Et il lui exposa des
principes.
- Autant me prêter vos souliers, ou vos gants de boxe, dit Jules, tout cela est trop grand pour moi (12).
Mais des principes de Jim, nous ne saurons rien,
sinon qu'ils ne sont pas adaptés à Jules.
Voici donc deux amis qui parlent d'on ne sait quoi, un
écrivain qui n'écrit pas, un marchand d'art qui ne vend pas... Tout ce qui
semble concret, tout ce qui paraît installer les personnages dans une fonction
trop précise est éliminé au profit d'une conception quelque peu romantique du
dilettante du début du siècle. Ce n'est pourtant pas au profit d'une image
décadente de l'homme à femmes, qui ne saurait plus consacrer de temps à autre
chose.
Car presque toutes ses maîtresses disparaissent aussi,
laissant Jim, certes intéressé par la gent féminine, mais peu pressé de passer
aux actes ou plutôt peu soucieux de multiplier les expériences de front. Qui
reste-t-il ? Lucie, Gertrude, Odile. Trois caractères, trois façons
d'aimer, de Lucie, la jeune femme douce et blessée, à Odile la plus délurée et
la plus libre, en passant par Gertrude, la déclassée. Trois épisodes qui
correspondent bien à la vie de Roché, mais qui assagissent considérablement son
personnage. Un seul exemple suffit à l’illustrer : le roman montre Jim
occupé d'abord à séduire Gertrude, puis Lucie. Ce n'est pas ce qui se passe à
Munich où Roché séduit les deux femmes en même temps et conduit ses entreprises
simultanément. Le personnage est certes hors norme, mais pas exceptionnel non
plus : il n'accumule pas quotidiennement les conquêtes, a certes des
maîtresses mais à un rythme et en nombre que l’on pourrait dire raisonnables.

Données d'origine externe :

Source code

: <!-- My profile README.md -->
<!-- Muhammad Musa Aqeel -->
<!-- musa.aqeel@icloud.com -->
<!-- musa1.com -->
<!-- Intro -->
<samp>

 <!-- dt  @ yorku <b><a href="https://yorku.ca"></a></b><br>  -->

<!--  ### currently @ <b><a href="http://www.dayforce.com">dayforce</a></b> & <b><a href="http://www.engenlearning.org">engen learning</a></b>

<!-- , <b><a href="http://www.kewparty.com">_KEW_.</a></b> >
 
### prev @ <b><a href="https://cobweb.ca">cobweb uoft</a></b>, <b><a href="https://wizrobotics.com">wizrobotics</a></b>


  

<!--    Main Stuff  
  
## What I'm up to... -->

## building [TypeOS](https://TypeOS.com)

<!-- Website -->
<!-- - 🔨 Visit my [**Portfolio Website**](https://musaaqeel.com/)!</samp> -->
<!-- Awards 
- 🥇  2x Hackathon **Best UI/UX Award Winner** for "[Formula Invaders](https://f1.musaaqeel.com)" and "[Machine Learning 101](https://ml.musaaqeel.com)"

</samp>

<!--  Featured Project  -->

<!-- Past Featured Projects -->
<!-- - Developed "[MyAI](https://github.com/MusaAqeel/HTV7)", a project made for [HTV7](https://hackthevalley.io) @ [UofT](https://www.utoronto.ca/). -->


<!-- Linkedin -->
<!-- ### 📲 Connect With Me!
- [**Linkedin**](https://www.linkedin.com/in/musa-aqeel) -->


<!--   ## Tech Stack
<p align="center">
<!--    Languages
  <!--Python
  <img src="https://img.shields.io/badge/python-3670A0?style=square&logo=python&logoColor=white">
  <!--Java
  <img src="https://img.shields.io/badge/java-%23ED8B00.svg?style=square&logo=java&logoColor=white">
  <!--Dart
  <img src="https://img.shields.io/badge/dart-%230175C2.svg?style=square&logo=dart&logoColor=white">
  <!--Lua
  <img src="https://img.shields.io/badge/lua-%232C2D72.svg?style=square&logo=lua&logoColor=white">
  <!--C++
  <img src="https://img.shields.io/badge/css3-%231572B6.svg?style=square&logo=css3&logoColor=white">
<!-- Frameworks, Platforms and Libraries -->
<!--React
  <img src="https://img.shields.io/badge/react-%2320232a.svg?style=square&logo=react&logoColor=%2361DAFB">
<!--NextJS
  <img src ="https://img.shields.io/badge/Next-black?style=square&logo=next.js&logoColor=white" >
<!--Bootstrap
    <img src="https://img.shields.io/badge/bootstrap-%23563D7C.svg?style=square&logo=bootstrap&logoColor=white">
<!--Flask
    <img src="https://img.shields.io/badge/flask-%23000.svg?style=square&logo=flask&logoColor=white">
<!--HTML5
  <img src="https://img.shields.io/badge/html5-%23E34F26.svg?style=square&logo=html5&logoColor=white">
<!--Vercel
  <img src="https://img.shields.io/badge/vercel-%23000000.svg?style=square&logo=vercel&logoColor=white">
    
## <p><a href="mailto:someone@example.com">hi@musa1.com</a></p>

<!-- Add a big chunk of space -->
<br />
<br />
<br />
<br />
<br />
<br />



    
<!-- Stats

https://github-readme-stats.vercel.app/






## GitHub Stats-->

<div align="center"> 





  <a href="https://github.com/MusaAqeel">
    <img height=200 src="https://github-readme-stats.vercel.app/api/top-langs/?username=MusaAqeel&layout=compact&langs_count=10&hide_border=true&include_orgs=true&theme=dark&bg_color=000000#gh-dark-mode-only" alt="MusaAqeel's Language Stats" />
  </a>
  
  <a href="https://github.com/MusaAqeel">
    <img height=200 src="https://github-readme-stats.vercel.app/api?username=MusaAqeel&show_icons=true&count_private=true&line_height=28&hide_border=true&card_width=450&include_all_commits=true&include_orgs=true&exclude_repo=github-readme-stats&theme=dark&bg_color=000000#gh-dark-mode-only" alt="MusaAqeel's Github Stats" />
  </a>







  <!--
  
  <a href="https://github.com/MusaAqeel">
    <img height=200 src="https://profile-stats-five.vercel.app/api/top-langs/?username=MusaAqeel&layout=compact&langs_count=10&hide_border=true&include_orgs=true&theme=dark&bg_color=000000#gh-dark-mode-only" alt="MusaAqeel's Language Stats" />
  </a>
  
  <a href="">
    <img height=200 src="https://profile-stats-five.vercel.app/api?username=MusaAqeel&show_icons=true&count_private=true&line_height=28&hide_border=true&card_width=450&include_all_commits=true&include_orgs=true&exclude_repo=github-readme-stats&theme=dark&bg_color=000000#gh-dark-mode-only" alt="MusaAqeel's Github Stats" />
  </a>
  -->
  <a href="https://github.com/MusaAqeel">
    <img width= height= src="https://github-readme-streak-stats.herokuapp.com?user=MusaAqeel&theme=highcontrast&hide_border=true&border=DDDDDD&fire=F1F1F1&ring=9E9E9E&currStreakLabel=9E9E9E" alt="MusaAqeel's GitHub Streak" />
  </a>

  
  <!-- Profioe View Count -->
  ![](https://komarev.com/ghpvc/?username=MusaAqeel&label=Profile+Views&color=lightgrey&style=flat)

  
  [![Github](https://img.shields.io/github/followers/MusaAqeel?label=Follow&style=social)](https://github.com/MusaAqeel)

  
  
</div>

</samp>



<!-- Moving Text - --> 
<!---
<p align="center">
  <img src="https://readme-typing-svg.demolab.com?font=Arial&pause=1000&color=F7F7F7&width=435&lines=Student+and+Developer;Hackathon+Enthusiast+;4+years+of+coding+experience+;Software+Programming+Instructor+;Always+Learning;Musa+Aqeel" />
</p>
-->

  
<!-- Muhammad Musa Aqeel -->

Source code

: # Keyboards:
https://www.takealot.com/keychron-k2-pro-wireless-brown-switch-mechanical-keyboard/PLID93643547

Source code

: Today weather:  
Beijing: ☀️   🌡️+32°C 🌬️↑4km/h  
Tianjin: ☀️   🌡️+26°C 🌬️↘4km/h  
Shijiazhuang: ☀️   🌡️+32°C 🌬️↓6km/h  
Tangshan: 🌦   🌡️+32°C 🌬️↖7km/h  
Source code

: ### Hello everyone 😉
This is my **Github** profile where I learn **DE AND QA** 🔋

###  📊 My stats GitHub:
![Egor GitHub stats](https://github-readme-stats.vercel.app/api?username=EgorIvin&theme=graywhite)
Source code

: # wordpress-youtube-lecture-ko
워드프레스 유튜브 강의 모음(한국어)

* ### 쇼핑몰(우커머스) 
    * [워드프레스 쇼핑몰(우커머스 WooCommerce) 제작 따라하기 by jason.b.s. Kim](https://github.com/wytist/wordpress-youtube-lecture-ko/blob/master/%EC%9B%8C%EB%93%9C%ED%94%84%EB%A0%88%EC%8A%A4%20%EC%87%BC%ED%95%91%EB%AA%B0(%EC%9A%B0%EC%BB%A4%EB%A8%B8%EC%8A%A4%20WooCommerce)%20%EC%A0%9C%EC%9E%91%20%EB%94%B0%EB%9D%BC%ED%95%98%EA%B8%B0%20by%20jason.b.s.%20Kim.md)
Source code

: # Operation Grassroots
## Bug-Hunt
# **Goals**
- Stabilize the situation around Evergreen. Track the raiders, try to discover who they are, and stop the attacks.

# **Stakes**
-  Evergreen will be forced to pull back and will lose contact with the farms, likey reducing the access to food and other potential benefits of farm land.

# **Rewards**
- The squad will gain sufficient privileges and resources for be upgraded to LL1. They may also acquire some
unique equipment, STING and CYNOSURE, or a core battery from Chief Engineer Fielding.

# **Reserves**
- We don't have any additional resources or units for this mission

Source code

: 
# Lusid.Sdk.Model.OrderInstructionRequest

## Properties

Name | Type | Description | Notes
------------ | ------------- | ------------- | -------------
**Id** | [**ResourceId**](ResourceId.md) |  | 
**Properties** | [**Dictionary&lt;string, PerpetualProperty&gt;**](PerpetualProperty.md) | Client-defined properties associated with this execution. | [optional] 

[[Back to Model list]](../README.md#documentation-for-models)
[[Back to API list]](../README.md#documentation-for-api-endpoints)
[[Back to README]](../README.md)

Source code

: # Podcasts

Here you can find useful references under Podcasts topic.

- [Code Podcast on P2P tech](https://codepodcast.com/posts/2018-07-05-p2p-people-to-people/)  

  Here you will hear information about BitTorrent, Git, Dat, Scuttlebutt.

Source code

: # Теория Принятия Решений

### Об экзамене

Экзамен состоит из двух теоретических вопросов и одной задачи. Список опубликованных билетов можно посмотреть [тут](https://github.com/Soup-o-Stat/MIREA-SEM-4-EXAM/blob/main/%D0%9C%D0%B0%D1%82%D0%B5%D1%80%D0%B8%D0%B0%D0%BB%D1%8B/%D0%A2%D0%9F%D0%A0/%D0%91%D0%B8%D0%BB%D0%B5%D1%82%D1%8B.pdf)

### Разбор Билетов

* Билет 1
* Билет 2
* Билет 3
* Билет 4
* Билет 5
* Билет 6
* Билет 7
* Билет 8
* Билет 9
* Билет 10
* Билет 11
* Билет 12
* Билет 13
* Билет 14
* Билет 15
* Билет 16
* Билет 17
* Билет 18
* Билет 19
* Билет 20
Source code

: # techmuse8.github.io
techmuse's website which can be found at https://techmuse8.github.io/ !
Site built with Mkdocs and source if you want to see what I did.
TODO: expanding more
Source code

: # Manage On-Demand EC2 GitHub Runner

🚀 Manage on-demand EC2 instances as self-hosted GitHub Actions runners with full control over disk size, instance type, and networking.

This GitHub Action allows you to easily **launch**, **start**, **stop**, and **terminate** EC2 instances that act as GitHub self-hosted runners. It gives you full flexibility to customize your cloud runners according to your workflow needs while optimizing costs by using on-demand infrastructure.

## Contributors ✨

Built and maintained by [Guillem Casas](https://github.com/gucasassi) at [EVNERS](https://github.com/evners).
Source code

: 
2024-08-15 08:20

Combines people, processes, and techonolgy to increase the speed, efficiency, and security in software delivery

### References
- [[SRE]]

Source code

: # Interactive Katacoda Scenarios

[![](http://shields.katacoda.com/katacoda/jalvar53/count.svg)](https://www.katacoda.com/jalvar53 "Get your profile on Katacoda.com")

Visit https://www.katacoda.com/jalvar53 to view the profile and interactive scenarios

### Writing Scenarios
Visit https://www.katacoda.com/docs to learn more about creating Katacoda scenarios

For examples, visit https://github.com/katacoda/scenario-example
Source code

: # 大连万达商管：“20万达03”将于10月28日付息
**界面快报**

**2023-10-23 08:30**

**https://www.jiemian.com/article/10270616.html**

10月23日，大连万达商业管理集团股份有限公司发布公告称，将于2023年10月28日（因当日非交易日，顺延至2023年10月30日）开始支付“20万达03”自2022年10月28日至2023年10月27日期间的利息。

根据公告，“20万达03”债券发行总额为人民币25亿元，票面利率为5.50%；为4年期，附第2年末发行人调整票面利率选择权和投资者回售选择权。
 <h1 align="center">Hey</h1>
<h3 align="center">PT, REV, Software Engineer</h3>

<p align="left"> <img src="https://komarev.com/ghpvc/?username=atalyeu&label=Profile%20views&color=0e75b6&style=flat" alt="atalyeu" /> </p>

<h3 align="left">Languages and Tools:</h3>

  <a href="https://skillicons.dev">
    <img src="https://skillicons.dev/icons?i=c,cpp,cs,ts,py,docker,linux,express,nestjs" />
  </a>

L'arrivée de Jim à Hohenschäftlarn change sa vie tumultueuse. Et c'est la mauvaise interprétation d'un baiser dans les cheveux d'Annie par Rachel, l'amie jalouse, qui provoque la première attaque violente de Kathe. Jim proteste de son innocence et après deux heures de temps finit par la convaincre. Il faudra néanmoins la mise en scène de la soirée à quatre pour que Kathe revienne tout à fait à Jim (110).
La réalité n'est pourtant pas exactement celle-là.
Certes en relisant son Journal dix
ans après avoir écrit son roman[31], Roché s'étonne de cette
confusion, mais le calendrier fait foi : lorsqu'il couche avec Bobann, pas
jusqu'à jouir en elle, mais pour connaître "sa forme intérieure",
c'est le lendemain de sa première nuit avec Helen. Cette confusion dans les
dates, peut-être inconsciente de la part de Roché, n'en est pas moins
significative : elle permet de présenter un Jim tout entier occupé à
Helen. Et toutes celles qui prétendent le contraire non seulement se trompent
mais veulent abattre son amour : c’est d’ailleurs ce que veut Rachel.
Le Journal
montre assez pourtant quel expérimentateur est Roché en matière de femmes. Et
dès 1902, il cultive avec l'une d'elles une relation particulière, secrète et
presque tranquille : Germaine Bonnard, la douce Mno. Mais ce n'est qu'à la
fin de la deuxième partie du roman qu'elle apparaît sous les traits de
Gilberte. Apparition rendue nécessaire pour créer un pendant à Jules. Germaine
reste pourtant, l'écrit-il assez!, celle qu'il aime absolument. Mais Jim est
pur dans ses intentions comme dans ses actes. Jamais il ne trompe Kathe, même
lorsque celle-ci lui présente ses amies pour le soumettre à la tentation.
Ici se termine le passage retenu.